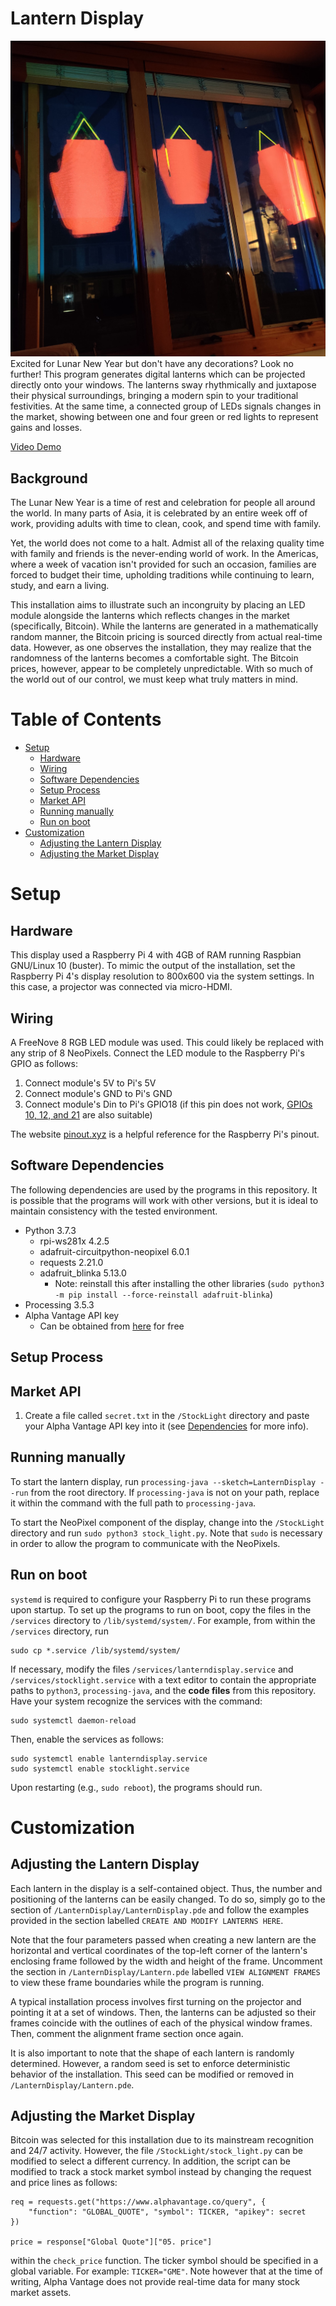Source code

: # Lantern Display <!-- omit in toc -->
![Image of the lantern and LED installation](doc/image.jpg)
Excited for Lunar New Year but don't have any decorations? Look no further! This program generates digital lanterns which can be projected directly onto your windows. The lanterns sway rhythmically and juxtapose their physical surroundings, bringing a modern spin to your traditional festivities. At the same time, a connected group of LEDs signals changes in the market, showing between one and four green or red lights to represent gains and losses.
    
[Video Demo](https://youtu.be/bRy3vwIOVYM)

## Background <!-- omit in toc -->
The Lunar New Year is a time of rest and celebration for people all around the world. In many parts of Asia, it is celebrated by an entire week off of work, providing adults with time to clean, cook, and spend time with family.

Yet, the world does not come to a halt. Admist all of the relaxing quality time with family and friends is the never-ending world of work. In the Americas, where a week of vacation isn't provided for such an occasion, families are forced to budget their time, upholding traditions while continuing to learn, study, and earn a living.

This installation aims to illustrate such an incongruity by placing an LED module alongside the lanterns which reflects changes in the market (specifically, Bitcoin). While the lanterns are generated in a mathematically random manner, the Bitcoin pricing is sourced directly from actual real-time data. However, as one observes the installation, they may realize that the randomness of the lanterns becomes a comfortable sight. The Bitcoin prices, however, appear to be completely unpredictable. With so much of the world out of our control, we must keep what truly matters in mind.

# Table of Contents <!-- omit in toc -->
- [Setup](#setup)
  - [Hardware](#hardware)
  - [Wiring](#wiring)
  - [Software Dependencies](#software-dependencies)
  - [Setup Process](#setup-process)
  - [Market API](#market-api)
  - [Running manually](#running-manually)
  - [Run on boot](#run-on-boot)
- [Customization](#customization)
  - [Adjusting the Lantern Display](#adjusting-the-lantern-display)
  - [Adjusting the Market Display](#adjusting-the-market-display)

# Setup
## Hardware
This display used a Raspberry Pi 4 with 4GB of RAM running Raspbian GNU/Linux 10 (buster). To mimic the output of the installation, set the Raspberry Pi 4's display resolution to 800x600 via the system settings. In this case, a projector was connected via micro-HDMI.

## Wiring
A FreeNove 8 RGB LED module was used. This could likely be replaced with any strip of 8 NeoPixels. Connect the LED module to the Raspberry Pi's GPIO as follows:
1. Connect module's 5V to Pi's 5V
2. Connect module's GND to Pi's GND
3. Connect module's Din to Pi's GPIO18 (if this pin does not work, [GPIOs 10, 12, and 21](https://learn.adafruit.com/neopixels-on-raspberry-pi/raspberry-pi-wiring) are also suitable)

The website [pinout.xyz](pinout.xyz) is a helpful reference for the Raspberry Pi's pinout.

## Software Dependencies
The following dependencies are used by the programs in this repository. It is possible that the programs will work with other versions, but it is ideal to maintain consistency with the tested environment.
- Python 3.7.3
    - rpi-ws281x 4.2.5
    - adafruit-circuitpython-neopixel 6.0.1
    - requests 2.21.0
    - adafruit_blinka 5.13.0
        - Note: reinstall this after installing the other libraries (`sudo python3 -m pip install --force-reinstall adafruit-blinka`)
- Processing 3.5.3
- Alpha Vantage API key
    - Can be obtained from [here](https://www.alphavantage.co/) for free

## Setup Process
## Market API
1. Create a file called `secret.txt` in the `/StockLight` directory and paste your Alpha Vantage API key into it (see [Dependencies](#dependencies) for more info).

## Running manually
To start the lantern display, run `processing-java --sketch=LanternDisplay --run` from the root directory. If `processing-java` is not on your path, replace it within the command with the full path to `processing-java`.

To start the NeoPixel component of the display, change into the `/StockLight` directory and run `sudo python3 stock_light.py`. Note that `sudo` is necessary in order to allow the program to communicate with the NeoPixels.

## Run on boot
`systemd` is required to configure your Raspberry Pi to run these programs upon startup.
To set up the programs to run on boot, copy the files in the `/services` directory to `/lib/systemd/system/`. For example, from within the `/services` directory, run

    sudo cp *.service /lib/systemd/system/
If necessary, modify the files `/services/lanterndisplay.service` and `/services/stocklight.service` with a text editor to contain the appropriate paths to `python3`, `processing-java`, and the **code files** from this repository.
Have your system recognize the services with the command:

    sudo systemctl daemon-reload
Then, enable the services as follows:

    sudo systemctl enable lanterndisplay.service
    sudo systemctl enable stocklight.service
Upon restarting (e.g., `sudo reboot`), the programs should run.

# Customization
## Adjusting the Lantern Display
Each lantern in the display is a self-contained object. Thus, the number and positioning of the lanterns can be easily changed. To do so, simply go to the section of `/LanternDisplay/LanternDisplay.pde` and follow the examples provided in the section labelled `CREATE AND MODIFY LANTERNS HERE`.

Note that the four parameters passed when creating a new lantern are the horizontal and vertical coordinates of the top-left corner of the lantern's enclosing frame followed by the width and height of the frame. Uncomment the section in `/LanternDisplay/Lantern.pde` labelled `VIEW ALIGNMENT FRAMES` to view these frame boundaries while the program is running.

A typical installation process involves first turning on the projector and pointing it at a set of windows. Then, the lanterns can be adjusted so their frames coincide with the outlines of each of the physical window frames. Then, comment the alignment frame section once again.

It is also important to note that the shape of each lantern is randomly determined. However, a random seed is set to enforce deterministic behavior of the installation. This seed can be modified or removed in `/LanternDisplay/Lantern.pde`.

## Adjusting the Market Display
Bitcoin was selected for this installation due to its mainstream recognition and 24/7 activity. However, the file `/StockLight/stock_light.py` can be modified to select a different currency. In addition, the script can be modified to track a stock market symbol instead by changing the request and price lines as follows:

    req = requests.get("https://www.alphavantage.co/query", {
        "function": "GLOBAL_QUOTE", "symbol": TICKER, "apikey": secret
    })

    price = response["Global Quote"]["05. price"]

within the `check_price` function. The ticker symbol should be specified in a global variable. For example: `TICKER="GME"`. Note however that at the time of writing, Alpha Vantage does not provide real-time data for many stock market assets.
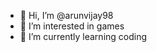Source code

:- 👋 Hi, I’m @arunvijay98
- 👀 I’m interested in games
- 🌱 I’m currently learning coding 

<!---
arunvijay98/arunvijay98 is a ✨ special ✨ repository because its `README.md` (this file) appears on your GitHub profile.
You can click the Preview link to take a look at your changes.
--->
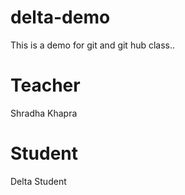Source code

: # delta-demo
This is a demo for git and git hub class..

# Teacher
Shradha Khapra

# Student
Delta Student


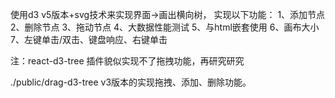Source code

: 使用d3 v5版本+svg技术来实现界面->画出横向树，
实现以下功能：
1、添加节点
2、删除节点
3、拖动节点
4、大数据性能测试
5、与html嵌套使用
6、画布大小
7、左键单击/双击、键盘响应、右键单击

注：react-d3-tree 插件貌似实现不了拖拽功能，再研究研究


./public/drag-d3-tree v3版本的实现拖拽、添加、删除功能。

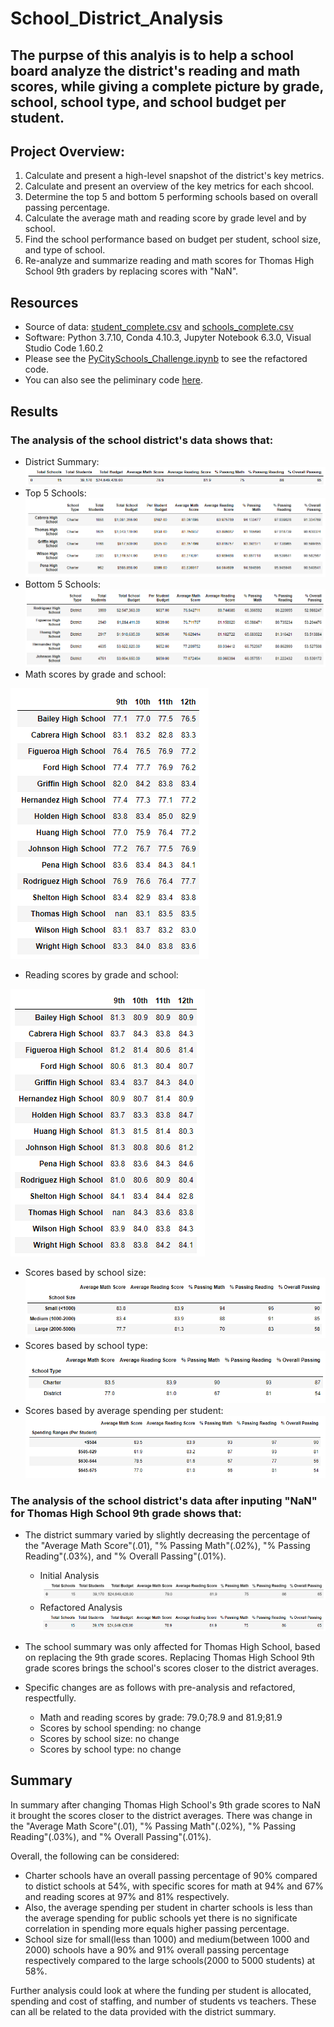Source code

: # School_District_Analysis

## The purpse of this analyis is to help a school board analyze the district's reading and math scores, while giving a complete picture by grade, school, school type, and school budget per student.

## Project Overview: 
1. Calculate and present a high-level snapshot of the district's key metrics.
2. Calculate and present an overview of the key metrics for each shcool.
3. Determine the top 5 and bottom 5 performing schools based on overall passing percentage. 
4. Calculate the average math and reading score by grade level and by school. 
5. Find the school performance based on budget per student, school size, and type of school. 
6. Re-analyze and summarize reading and math scores for Thomas High School 9th graders by replacing scores with "NaN". 

## Resources
- Source of data: [student_complete.csv](https://github.com/mthalken/School_District_Analysis/blob/main/Resources/students_complete.csv) and [schools_complete.csv](https://github.com/mthalken/School_District_Analysis/blob/main/Resources/schools_complete.csv)
- Software: Python 3.7.10, Conda 4.10.3, Jupyter Notebook 6.3.0, Visual Studio Code 1.60.2
- Please see the [PyCitySchools_Challenge.ipynb](https://github.com/mthalken/School_District_Analysis/blob/main/PyCitySchools_Challenge.ipynb) to see the refactored code.  
- You can also see the peliminary code [here](https://github.com/mthalken/School_District_Analysis/blob/main/PyCitySchools.ipynb).

## Results 
### The analysis of the school district's data shows that:
- District Summary: 
![png](https://github.com/mthalken/School_District_Analysis/blob/main/Resources/district_summary.PNG)
- Top 5 Schools: 
![png](https://github.com/mthalken/School_District_Analysis/blob/main/Resources/high_performing_schools.PNG)
- Bottom 5 Schools: 
![png](https://github.com/mthalken/School_District_Analysis/blob/main/Resources/low_performing_schools.PNG)
- Math scores by grade and school: 

![png](https://github.com/mthalken/School_District_Analysis/blob/main/Resources/math_scores_by_grade_%26_school.PNG)
- Reading scores by grade and school: 

![png](https://github.com/mthalken/School_District_Analysis/blob/main/Resources/reading_scores_by_grade_%26_school.PNG)
- Scores based by school size: 
![png](https://github.com/mthalken/School_District_Analysis/blob/main/Resources/scores_based_by_school_size.PNG)
- Scores based by school type: 
![png](https://github.com/mthalken/School_District_Analysis/blob/main/Resources/scores_based_by_school_type.PNG)
- Scores based by average spending per student: 
![png](https://github.com/mthalken/School_District_Analysis/blob/main/Resources/scores_based_by_spending.PNG)


### The analysis of the school district's data after inputing "NaN" for Thomas High School 9th grade shows that:
- The district summary varied by slightly decreasing the percentage of the "Average Math Score"(.01), "% Passing Math"(.02%), "% Passing Reading"(.03%), and "% Overall Passing"(.01%).
    - Initial Analysis
    ![png](https://github.com/mthalken/School_District_Analysis/blob/main/Resources/district_summary_1st_analysis.PNG)
    - Refactored Analysis
    ![png](https://github.com/mthalken/School_District_Analysis/blob/main/Resources/district_summary.PNG)

- The school summary was only affected for Thomas High School, based on replacing the 9th grade scores. Replacing Thomas High School 9th grade scores brings the school's scores closer to the district averages. 
- Specific changes are as follows with pre-analysis and refactored, respectfully.
    - Math and reading scores by grade: 79.0;78.9 and 81.9;81.9
    - Scores by school spending: no change
    - Scores by school size: no change
    - Scores by school type: no change

## Summary
In summary after changing Thomas High School's 9th grade scores to NaN it brought the scores closer to the district averages. There was change in the "Average Math Score"(.01), "% Passing Math"(.02%), "% Passing Reading"(.03%), and "% Overall Passing"(.01%).

Overall, the following can be considered:
- Charter schools have an overall passing percentage of 90% compared to distict schools at 54%, with specific scores for math at 94% and 67% and reading scores at 97% and 81% respectively. 
- Also, the average spending per student in charter schools is less than the average spending for public schools yet there is no significate correlation in spending more equals higher passing percentage. 
- School size for small(less than 1000) and medium(between 1000 and 2000) schools have a 90% and 91% overall passing percentage respectively compared to the large schools(2000 to 5000 students) at 58%. 

Further analysis could look at where the funding per student is allocated, spending and cost of staffing, and number of students vs teachers. These can all be related to the data provided with the district summary. 
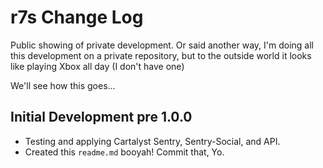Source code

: r7s Change Log
==========

Public showing of private development. Or said another way, I'm doing all this development on a private repository, but to the outside world it looks like playing Xbox all day (I don't have one)

We'll see how this goes...

## Initial Development pre 1.0.0

- Testing and applying Cartalyst Sentry, Sentry-Social, and API.
- Created this `readme.md` booyah! Commit that, Yo.
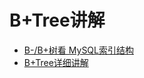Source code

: # B+Tree讲解

* [B-/B+树看 MySQL索引结构](/mysqlyou-hua-pian/b-bshu-kan-mysql-suo-yin-jie-gou.md)
* [B+Tree详细讲解](/mysqlyou-hua-pian/b+treexiang-xi-jiang-jie.md)




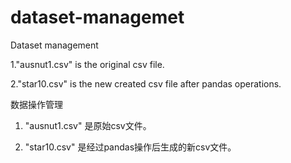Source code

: # dataset-managemet
Dataset management

1."ausnut1.csv" is the original csv file.
  
2."star10.csv" is the new created csv file after pandas operations. 


数据操作管理
1. "ausnut1.csv" 是原始csv文件。

2. "star10.csv" 是经过pandas操作后生成的新csv文件。

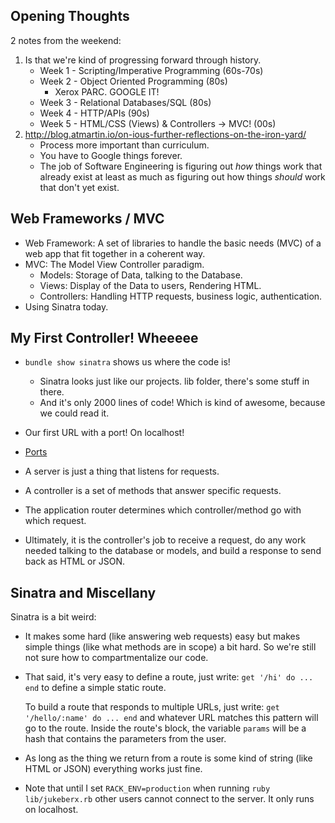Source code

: ## Opening Thoughts

2 notes from the weekend:

1. Is that we're kind of progressing forward through history.
   * Week 1 - Scripting/Imperative Programming (60s-70s)
   * Week 2 - Object Oriented Programming (80s)
     * Xerox PARC. GOOGLE IT!
   * Week 3 - Relational Databases/SQL (80s)
   * Week 4 - HTTP/APIs (90s)
   * Week 5 - HTML/CSS (Views) & Controllers -> MVC! (00s)
2. http://blog.atmartin.io/on-ious-further-reflections-on-the-iron-yard/
   * Process more important than curriculum.
   * You have to Google things forever.
   * The job of Software Engineering is figuring out *how*
     things work that already exist at least as much as figuring
     out how things *should* work that don't yet exist.

## Web Frameworks / MVC

* Web Framework: A set of libraries to handle the basic needs (MVC)
                 of a web app that fit together in a coherent way.
* MVC: The Model View Controller paradigm.
  * Models: Storage of Data, talking to the Database.
  * Views: Display of the Data to users, Rendering HTML.
  * Controllers: Handling HTTP requests, business logic, authentication.
* Using Sinatra today.

## My First Controller! Wheeeee

* `bundle show sinatra` shows us where the code is!
  * Sinatra looks just like our projects. lib folder, there's some stuff in there.
  * And it's only 2000 lines of code! Which is kind of awesome, because we could read it.

* Our first URL with a port! On localhost!
* [Ports][ports]

* A server is just a thing that listens for requests.
* A controller is a set of methods that answer specific requests.
* The application router determines which controller/method go with which request.

* Ultimately, it is the controller's job to receive a request,
  do any work needed talking to the database or models,
  and build a response to send back as HTML or JSON.

[ports]: http://en.wikipedia.org/wiki/List_of_TCP_and_UDP_port_numbers

## Sinatra and Miscellany

Sinatra is a bit weird:

* It makes some hard (like answering web requests) easy
  but makes simple things (like what methods are in scope)
  a bit hard. So we're still not sure how to compartmentalize
  our code.

* That said, it's very easy to define a route, just write:
  `get '/hi' do ... end` to define a simple static route.

  To build a route that responds to multiple URLs, just write:
  `get '/hello/:name' do ... end` and whatever URL matches this
  pattern will go to the route. Inside the route's block,
  the variable `params` will be a hash that contains the parameters
  from the user.

* As long as the thing we return from a route is some kind of string
  (like HTML or JSON) everything works just fine.

* Note that until I set `RACK_ENV=production` when running `ruby lib/jukeberx.rb`
  other users cannot connect to the server. It only runs on localhost.
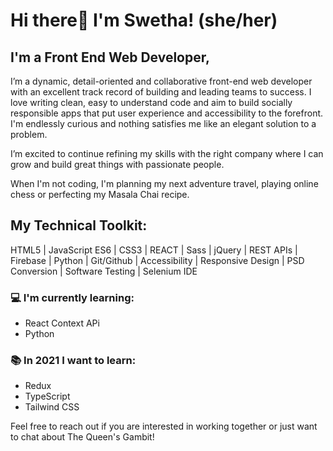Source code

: # Hi there👋 I'm Swetha! (she/her)

## I'm a Front End Web Developer,

I’m a dynamic, detail-oriented and collaborative front-end web developer with an excellent track record of building and leading teams to success. 
I love writing clean, easy to understand code and aim to build socially responsible apps that put user experience and accessibility to the forefront. I'm endlessly curious and nothing satisfies me like an elegant solution to a problem.

I’m excited to continue refining my skills with the right company where I can grow and build great things with passionate people.

When I'm not coding, I'm planning my next adventure travel, playing online chess or perfecting my Masala Chai recipe. 

## My Technical Toolkit:

HTML5 | JavaScript ES6 | CSS3 | REACT | Sass | jQuery | REST APIs | Firebase | Python | 
Git/Github | Accessibility |  Responsive Design | PSD Conversion | Software Testing | Selenium IDE 
 
### 💻 I'm currently learning: 
- React Context APi
- Python
 
### :books: In 2021 I want to learn: 
- Redux
- TypeScript
- Tailwind CSS

Feel free to reach out if you are interested in working together or just want to chat about The Queen's Gambit!
 
<!--
**swethachandrasekhar/swethachandrasekhar** is a ✨ _special_ ✨ repository because its `README.md` (this file) appears on your GitHub profile.

Here are some ideas to get you started:

- 🔭 I’m currently working on ...
- 🌱 I’m currently learning ...
- 👯 I’m looking to collaborate on ...
- 🤔 I’m looking for help with ...
- 💬 Ask me about ...
- 📫 How to reach me: ...
- 😄 Pronouns: ...
- ⚡ Fun fact: ...
-->
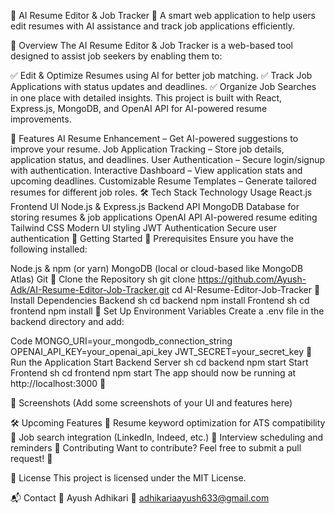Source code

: 📌 AI Resume Editor & Job Tracker
🚀 A smart web application to help users edit resumes with AI assistance and track job applications efficiently.

🌟 Overview
The AI Resume Editor & Job Tracker is a web-based tool designed to assist job seekers by enabling them to:

✅ Edit & Optimize Resumes using AI for better job matching.
✅ Track Job Applications with status updates and deadlines.
✅ Organize Job Searches in one place with detailed insights.
This project is built with React, Express.js, MongoDB, and OpenAI API for AI-powered resume improvements.

🎯 Features
AI Resume Enhancement – Get AI-powered suggestions to improve your resume.
Job Application Tracking – Store job details, application status, and deadlines.
User Authentication – Secure login/signup with authentication.
Interactive Dashboard – View application stats and upcoming deadlines.
Customizable Resume Templates – Generate tailored resumes for different job roles.
🛠️ Tech Stack
Technology	Usage
React.js	Frontend UI
Node.js & Express.js	Backend API
MongoDB	Database for storing resumes & job applications
OpenAI API	AI-powered resume editing
Tailwind CSS	Modern UI styling
JWT Authentication	Secure user authentication
🚀 Getting Started
🔹 Prerequisites
Ensure you have the following installed:

Node.js & npm (or yarn)
MongoDB (local or cloud-based like MongoDB Atlas)
Git
🔹 Clone the Repository
sh
git clone https://github.com/Ayush-Adk/AI-Resume-Editor-Job-Tracker.git
cd AI-Resume-Editor-Job-Tracker
🔹 Install Dependencies
Backend
sh
cd backend
npm install
Frontend
sh
cd frontend
npm install
🔹 Set Up Environment Variables
Create a .env file in the backend directory and add:

Code
MONGO_URI=your_mongodb_connection_string
OPENAI_API_KEY=your_openai_api_key
JWT_SECRET=your_secret_key
🔹 Run the Application
Start Backend Server
sh
cd backend
npm start
Start Frontend
sh
cd frontend
npm start
The app should now be running at http://localhost:3000 🎉

📸 Screenshots
(Add some screenshots of your UI and features here)

🛠️ Upcoming Features
🚀 Resume keyword optimization for ATS compatibility
🚀 Job search integration (LinkedIn, Indeed, etc.)
🚀 Interview scheduling and reminders
🤝 Contributing
Want to contribute? Feel free to submit a pull request! 🚀

📄 License
This project is licensed under the MIT License.

📬 Contact
👤 Ayush Adhikari
📧 adhikariaayush633@gmail.com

___

Exercise directions:
Give an exact copy of the lines above from the line with "The AI Resume" up to and including the line with "with detailed insights.", and leave everything else out.

Finished exercise:
The AI Resume Editor & Job Tracker is a web-based tool designed to assist job seekers by enabling them to:

✅ Edit & Optimize Resumes using AI for better job matching.
✅ Track Job Applications with status updates and deadlines.
✅ Organize Job Searches in one place with detailed insights.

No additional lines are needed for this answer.